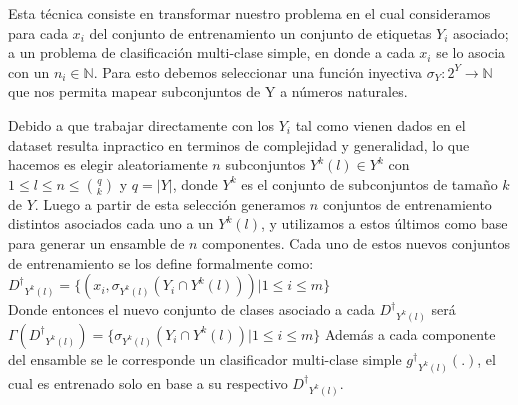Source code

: \documentclass{article}
\begin{document}
        
        
        Esta técnica consiste en transformar nuestro problema en el cual consideramos para cada $x_i$ del conjunto de entrenamiento un conjunto de etiquetas $Y_i$ asociado; a un problema de clasificación multi-clase simple, en donde a cada $x_i$ se lo asocia con un $n_i \in \mathbb{N}$. Para esto debemos seleccionar una función inyectiva $\sigma_Y : 2^Y \rightarrow \mathbb{N}$ que nos permita mapear subconjuntos de Y a números naturales.
        
        Debido a que trabajar directamente con los $Y_i$ tal como vienen dados en el dataset resulta inpractico en terminos de complejidad y generalidad, lo que hacemos es elegir aleatoriamente $n$ subconjuntos $Y^{k} (l) \in Y^{k}$ con $1\leq l\leq n \leq \binom{q}{k}$ y $q = |Y|$, donde $Y^{k}$ es el conjunto de subconjuntos de tamaño $k$ de $Y$. Luego a partir de esta selección generamos $n$ conjuntos de entrenamiento distintos asociados cada uno a un $Y^{k} (l)$, y utilizamos a estos últimos como base para generar un ensamble de $n$ componentes. Cada uno de estos nuevos conjuntos de entrenamiento se los define formalmente como:\\
        
        ${{D^\dagger}_{Y^{k} (l)}} = \{ (x_i,\sigma_{Y^{k} (l)} (Y_i \cap Y^{k} (l))) | 1\leq i\leq m \}$\\
        
        Donde entonces el nuevo conjunto de clases asociado a cada ${D^\dagger}_{Y^{k} (l)}$ será $\Gamma ({D^\dagger}_{Y^{k} (l)}) = \{ \sigma_{Y^{k} (l)} (Y_i \cap Y^{k} (l)) | 1\leq i\leq m \}$
        Además a cada componente del ensamble se le corresponde un clasificador multi-clase simple ${g^\dagger}_{Y^{k} (l)} (.)$, el cual es entrenado solo en base a su respectivo ${D^\dagger}_{Y^{k} (l)}$. 
        
\end{document}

▶ [What is required] Excluding the images, return each record above precisely as written.

▶ [Completed task]
Source code

: \documentclass{article}
\begin{document}
        
        
        Esta técnica consiste en transformar nuestro problema en el cual consideramos para cada $x_i$ del conjunto de entrenamiento un conjunto de etiquetas $Y_i$ asociado; a un problema de clasificación multi-clase simple, en donde a cada $x_i$ se lo asocia con un $n_i \in \mathbb{N}$. Para esto debemos seleccionar una función inyectiva $\sigma_Y : 2^Y \rightarrow \mathbb{N}$ que nos permita mapear subconjuntos de Y a números naturales.
        
        Debido a que trabajar directamente con los $Y_i$ tal como vienen dados en el dataset resulta inpractico en terminos de complejidad y generalidad, lo que hacemos es elegir aleatoriamente $n$ subconjuntos $Y^{k} (l) \in Y^{k}$ con $1\leq l\leq n \leq \binom{q}{k}$ y $q = |Y|$, donde $Y^{k}$ es el conjunto de subconjuntos de tamaño $k$ de $Y$. Luego a partir de esta selección generamos $n$ conjuntos de entrenamiento distintos asociados cada uno a un $Y^{k} (l)$, y utilizamos a estos últimos como base para generar un ensamble de $n$ componentes. Cada uno de estos nuevos conjuntos de entrenamiento se los define formalmente como:\\
        
        ${{D^\dagger}_{Y^{k} (l)}} = \{ (x_i,\sigma_{Y^{k} (l)} (Y_i \cap Y^{k} (l))) | 1\leq i\leq m \}$\\
        
        Donde entonces el nuevo conjunto de clases asociado a cada ${D^\dagger}_{Y^{k} (l)}$ será $\Gamma ({D^\dagger}_{Y^{k} (l)}) = \{ \sigma_{Y^{k} (l)} (Y_i \cap Y^{k} (l)) | 1\leq i\leq m \}$
        Además a cada componente del ensamble se le corresponde un clasificador multi-clase simple ${g^\dagger}_{Y^{k} (l)} (.)$, el cual es entrenado solo en base a su respectivo ${D^\dagger}_{Y^{k} (l)}$. 
        
\end{document}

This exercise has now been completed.